Die Künstlerin ist hochschwanger und die Hitze extrem, was die Vorbereitungen für die Heimkehr nach Deutschland beschwerlich macht. Letzte Einladungen von Freunden und Bekannten, die Zeit vergeht schnell. Dann ist der Tag gekommen - der Abschied für immer von Bagdad und der Abschied von liebgewonnen Menschen.


Abschied

Unsere Abreise nach Deutschland war für den 6. Juli 1969 geplant.

Für Rimi und mich Abschied für immer von Bagdad.

Vorher hatte ich noch alle Hände voll zu tun. In zwei große Kisten packte ich unsere wichtigsten Habseligkeiten für den Transport nach Uelzen. Mein inzwischen sehr runder Bauch machte die Arbeit beschwerlich, dazu die grausame Hitze. Einladungen von Freunden und Bekannten, Abschiedsgeschenke. Die letzten Tage vergingen im Nu.

Als am Abflugstag unser Taxi kam, versammelten sich die Nachbarn aus den umliegenden Häusern, um uns Ma'assalame zu sagen. Nur Abu Leon kam nicht an die Tür, offenbar von Trauer überwältigt, besonders wegen "Abu Jassim" , wie er Rimi scherzhaft nannte. Mama Lucy, Shake, meine Kollegin Deli und Razaks Freund Wohab begleiteten uns zum Flughafen. Mein Herz war schwer, besonders wegen meiner Nachbarinnen, die mir Geborgenheit in der Fremde gegeben hatten. Würde ich sie je wiedersehen?

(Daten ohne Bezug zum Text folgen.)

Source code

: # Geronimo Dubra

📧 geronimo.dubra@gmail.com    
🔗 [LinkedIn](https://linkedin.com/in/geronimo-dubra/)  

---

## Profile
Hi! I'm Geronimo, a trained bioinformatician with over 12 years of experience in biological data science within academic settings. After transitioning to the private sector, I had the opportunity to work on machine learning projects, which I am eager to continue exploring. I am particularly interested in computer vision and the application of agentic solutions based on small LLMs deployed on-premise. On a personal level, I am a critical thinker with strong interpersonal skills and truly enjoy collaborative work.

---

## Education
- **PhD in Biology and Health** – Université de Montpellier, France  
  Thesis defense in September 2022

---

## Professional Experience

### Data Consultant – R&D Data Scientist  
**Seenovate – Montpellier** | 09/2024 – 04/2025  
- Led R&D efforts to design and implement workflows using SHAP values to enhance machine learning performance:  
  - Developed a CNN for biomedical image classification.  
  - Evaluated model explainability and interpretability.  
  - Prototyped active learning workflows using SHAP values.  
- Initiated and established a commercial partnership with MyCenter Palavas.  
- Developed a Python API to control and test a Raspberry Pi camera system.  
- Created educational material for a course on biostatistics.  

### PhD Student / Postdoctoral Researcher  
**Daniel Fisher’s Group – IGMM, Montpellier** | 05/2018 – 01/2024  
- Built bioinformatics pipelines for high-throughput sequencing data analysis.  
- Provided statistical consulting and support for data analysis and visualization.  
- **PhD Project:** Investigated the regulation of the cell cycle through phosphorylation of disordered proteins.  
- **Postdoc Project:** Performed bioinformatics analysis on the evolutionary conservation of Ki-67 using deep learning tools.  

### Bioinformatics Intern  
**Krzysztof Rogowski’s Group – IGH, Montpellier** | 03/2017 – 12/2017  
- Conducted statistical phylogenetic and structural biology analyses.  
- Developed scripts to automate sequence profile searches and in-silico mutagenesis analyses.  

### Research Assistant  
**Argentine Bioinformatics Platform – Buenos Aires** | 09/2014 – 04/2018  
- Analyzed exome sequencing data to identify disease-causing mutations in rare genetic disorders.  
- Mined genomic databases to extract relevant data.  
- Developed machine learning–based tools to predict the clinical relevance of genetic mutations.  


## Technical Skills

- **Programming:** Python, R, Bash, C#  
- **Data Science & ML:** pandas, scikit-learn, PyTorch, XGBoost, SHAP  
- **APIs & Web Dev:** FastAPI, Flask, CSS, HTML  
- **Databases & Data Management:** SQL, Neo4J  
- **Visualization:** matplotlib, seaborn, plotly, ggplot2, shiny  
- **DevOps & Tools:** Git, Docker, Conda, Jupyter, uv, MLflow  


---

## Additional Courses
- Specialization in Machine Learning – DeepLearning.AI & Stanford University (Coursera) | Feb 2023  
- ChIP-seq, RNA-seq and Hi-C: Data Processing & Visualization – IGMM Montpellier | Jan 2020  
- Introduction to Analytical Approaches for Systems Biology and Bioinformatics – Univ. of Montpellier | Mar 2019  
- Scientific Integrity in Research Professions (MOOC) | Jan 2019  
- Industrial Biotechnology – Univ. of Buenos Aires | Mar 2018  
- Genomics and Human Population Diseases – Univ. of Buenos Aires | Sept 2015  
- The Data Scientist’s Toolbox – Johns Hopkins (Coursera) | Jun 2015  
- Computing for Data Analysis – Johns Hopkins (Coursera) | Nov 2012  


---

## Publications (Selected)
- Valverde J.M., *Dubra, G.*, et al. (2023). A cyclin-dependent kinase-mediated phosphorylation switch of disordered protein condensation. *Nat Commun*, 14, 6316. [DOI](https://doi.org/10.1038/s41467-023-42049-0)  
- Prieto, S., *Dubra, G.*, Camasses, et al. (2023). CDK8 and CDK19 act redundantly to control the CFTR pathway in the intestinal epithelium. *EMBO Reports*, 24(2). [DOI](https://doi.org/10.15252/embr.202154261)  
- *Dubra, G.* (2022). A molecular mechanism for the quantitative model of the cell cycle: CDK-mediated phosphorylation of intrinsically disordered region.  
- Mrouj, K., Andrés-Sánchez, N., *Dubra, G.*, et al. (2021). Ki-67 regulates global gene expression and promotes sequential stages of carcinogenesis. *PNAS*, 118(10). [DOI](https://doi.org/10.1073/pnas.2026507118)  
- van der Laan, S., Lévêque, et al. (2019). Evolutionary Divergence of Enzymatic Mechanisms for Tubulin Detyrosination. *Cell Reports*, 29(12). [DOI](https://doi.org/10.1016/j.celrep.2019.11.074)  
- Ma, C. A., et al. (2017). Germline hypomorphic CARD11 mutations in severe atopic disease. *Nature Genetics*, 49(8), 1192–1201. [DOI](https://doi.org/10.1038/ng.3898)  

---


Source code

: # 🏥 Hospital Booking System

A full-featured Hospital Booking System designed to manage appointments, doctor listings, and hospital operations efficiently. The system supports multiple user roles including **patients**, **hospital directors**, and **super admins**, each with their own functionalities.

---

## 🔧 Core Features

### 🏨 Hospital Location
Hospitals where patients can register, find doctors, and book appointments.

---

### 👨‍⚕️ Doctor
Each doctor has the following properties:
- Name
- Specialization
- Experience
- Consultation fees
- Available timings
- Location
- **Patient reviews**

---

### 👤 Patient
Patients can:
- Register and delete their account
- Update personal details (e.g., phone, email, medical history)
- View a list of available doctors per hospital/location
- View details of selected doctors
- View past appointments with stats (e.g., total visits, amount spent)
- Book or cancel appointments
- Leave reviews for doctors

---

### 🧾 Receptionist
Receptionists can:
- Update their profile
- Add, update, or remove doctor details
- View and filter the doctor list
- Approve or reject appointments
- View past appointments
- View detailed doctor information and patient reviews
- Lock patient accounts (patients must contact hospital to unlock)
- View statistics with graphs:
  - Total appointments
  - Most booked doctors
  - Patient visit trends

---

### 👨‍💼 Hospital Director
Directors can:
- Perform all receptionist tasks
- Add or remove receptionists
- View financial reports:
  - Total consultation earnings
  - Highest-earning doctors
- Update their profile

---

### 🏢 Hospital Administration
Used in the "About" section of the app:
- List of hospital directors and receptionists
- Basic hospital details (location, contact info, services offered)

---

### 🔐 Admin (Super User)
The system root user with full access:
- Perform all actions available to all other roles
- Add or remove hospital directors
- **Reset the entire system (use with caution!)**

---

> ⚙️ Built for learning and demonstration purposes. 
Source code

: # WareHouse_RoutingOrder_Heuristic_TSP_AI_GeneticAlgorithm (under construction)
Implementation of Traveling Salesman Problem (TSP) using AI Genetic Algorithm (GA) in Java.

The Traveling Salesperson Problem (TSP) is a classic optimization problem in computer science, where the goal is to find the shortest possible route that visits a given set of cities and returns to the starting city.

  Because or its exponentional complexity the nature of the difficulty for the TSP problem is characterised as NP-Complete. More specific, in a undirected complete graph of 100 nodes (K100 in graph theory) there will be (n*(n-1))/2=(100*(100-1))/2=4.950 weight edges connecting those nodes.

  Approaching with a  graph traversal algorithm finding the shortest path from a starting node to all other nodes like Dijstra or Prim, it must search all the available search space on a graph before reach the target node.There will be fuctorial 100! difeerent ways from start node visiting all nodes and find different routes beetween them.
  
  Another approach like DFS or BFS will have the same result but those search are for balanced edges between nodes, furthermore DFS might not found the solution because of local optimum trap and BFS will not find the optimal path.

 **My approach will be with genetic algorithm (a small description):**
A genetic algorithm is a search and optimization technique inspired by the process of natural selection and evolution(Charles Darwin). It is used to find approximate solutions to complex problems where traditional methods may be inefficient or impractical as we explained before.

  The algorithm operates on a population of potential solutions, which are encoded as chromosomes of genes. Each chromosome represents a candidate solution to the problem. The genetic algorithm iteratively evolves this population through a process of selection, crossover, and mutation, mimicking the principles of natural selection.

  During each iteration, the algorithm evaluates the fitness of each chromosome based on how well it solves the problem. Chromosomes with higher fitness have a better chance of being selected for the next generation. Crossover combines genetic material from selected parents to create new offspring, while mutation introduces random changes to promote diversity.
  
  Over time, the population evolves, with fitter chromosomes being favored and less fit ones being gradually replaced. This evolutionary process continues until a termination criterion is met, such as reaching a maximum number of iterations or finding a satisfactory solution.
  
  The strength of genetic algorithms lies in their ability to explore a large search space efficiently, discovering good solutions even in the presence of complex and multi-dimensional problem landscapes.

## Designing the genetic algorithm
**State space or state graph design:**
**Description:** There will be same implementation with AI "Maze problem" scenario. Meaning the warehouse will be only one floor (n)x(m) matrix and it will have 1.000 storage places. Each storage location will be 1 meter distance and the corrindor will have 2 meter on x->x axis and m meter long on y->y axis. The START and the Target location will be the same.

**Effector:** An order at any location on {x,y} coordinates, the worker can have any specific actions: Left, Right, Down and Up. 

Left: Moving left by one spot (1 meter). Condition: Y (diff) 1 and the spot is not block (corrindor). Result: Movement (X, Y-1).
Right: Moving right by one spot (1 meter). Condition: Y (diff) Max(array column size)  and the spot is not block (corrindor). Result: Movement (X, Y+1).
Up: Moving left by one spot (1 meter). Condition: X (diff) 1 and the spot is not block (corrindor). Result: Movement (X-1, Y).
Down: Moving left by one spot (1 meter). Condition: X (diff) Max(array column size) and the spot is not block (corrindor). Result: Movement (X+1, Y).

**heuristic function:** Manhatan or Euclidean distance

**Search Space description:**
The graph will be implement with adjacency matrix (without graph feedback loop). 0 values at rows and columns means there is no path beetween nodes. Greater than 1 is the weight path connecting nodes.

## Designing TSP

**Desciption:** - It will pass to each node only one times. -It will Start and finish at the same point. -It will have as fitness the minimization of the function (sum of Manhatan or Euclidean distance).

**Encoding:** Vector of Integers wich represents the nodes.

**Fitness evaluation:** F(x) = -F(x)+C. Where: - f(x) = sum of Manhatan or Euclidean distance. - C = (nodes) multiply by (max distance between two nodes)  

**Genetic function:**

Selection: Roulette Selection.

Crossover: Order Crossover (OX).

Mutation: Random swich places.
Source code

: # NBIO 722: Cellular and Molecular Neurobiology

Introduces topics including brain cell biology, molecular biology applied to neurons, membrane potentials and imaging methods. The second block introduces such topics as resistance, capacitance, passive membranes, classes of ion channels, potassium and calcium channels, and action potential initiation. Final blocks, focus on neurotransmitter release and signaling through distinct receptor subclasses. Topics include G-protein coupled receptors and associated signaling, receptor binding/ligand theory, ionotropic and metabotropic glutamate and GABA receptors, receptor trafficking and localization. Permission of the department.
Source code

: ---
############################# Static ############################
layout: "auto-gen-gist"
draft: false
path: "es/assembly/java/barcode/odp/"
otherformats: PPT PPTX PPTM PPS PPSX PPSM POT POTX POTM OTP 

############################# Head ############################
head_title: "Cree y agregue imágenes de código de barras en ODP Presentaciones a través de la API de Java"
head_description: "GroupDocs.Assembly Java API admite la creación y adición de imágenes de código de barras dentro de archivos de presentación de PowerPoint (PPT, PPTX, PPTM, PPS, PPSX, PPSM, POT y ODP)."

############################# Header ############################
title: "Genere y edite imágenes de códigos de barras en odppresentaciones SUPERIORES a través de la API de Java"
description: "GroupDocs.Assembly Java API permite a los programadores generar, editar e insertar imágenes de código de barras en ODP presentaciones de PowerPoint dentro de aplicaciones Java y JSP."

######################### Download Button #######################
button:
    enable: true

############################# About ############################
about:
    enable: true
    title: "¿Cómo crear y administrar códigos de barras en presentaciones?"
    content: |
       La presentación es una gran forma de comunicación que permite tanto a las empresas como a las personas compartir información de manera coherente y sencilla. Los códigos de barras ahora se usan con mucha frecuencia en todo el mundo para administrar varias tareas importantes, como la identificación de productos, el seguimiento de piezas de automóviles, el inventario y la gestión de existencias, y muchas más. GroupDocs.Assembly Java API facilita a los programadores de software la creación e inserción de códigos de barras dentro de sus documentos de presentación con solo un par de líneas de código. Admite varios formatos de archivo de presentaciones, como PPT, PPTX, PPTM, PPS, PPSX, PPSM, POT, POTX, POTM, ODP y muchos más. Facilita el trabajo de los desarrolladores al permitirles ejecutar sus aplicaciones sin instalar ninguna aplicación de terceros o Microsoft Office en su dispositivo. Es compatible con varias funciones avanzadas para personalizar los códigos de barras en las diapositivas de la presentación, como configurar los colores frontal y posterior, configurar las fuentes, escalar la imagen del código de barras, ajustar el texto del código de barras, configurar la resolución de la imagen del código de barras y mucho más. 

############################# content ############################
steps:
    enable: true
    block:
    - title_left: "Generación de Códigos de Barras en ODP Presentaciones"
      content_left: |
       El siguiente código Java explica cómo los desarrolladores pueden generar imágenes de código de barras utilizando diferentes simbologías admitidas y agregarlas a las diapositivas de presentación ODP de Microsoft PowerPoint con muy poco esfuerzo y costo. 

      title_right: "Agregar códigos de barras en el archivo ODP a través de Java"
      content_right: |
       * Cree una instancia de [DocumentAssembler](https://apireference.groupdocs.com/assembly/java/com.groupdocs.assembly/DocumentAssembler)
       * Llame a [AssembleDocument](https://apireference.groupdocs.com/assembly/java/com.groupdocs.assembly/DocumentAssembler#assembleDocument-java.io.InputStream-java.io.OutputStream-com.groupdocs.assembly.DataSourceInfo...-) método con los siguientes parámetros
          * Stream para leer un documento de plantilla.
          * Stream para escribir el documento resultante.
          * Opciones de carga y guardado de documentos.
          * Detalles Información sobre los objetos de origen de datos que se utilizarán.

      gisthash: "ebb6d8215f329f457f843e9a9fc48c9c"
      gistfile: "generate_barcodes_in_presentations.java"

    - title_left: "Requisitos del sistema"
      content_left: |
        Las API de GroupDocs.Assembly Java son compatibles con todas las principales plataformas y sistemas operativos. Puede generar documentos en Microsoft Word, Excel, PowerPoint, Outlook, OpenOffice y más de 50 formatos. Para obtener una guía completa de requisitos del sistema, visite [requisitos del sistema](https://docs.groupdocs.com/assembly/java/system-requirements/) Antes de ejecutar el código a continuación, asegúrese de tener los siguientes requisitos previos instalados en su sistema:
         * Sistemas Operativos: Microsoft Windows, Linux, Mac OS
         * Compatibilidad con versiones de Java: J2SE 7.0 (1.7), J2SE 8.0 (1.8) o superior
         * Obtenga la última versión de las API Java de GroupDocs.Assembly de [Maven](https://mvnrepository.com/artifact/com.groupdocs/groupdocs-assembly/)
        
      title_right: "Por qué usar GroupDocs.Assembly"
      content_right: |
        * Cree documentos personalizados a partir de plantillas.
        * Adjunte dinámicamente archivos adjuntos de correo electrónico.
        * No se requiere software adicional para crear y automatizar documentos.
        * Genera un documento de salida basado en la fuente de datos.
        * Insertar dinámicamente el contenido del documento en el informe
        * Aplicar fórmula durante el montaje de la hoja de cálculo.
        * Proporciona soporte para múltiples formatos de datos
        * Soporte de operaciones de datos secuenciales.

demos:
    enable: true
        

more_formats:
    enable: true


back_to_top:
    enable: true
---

Wir umarmten uns und weinten - auch wir waren ein großer Verlust für sie.

Ein letztes Winken.

Unser Flug ging bis Sofia. Übernachtung im Hotel. Stadtbummel. Am nächsten Tag weiter nach Frankfurt, von dort per Zug nach Uelzen, zu meinen Eltern.

Vier Wochen blieb Razak bei uns, dann mußten wir uns für etwa ein Jahr verabschieden. Ich wußte, daß eine schwere Zeit vor mir lag - ahnte nicht, daß sie mich an den Rand meiner psychischen und physischen Belastbarkeit bringen sollte durch unvorhersehbare, schlimme Ereignisse, von denen ich vielleicht später erzählen werde.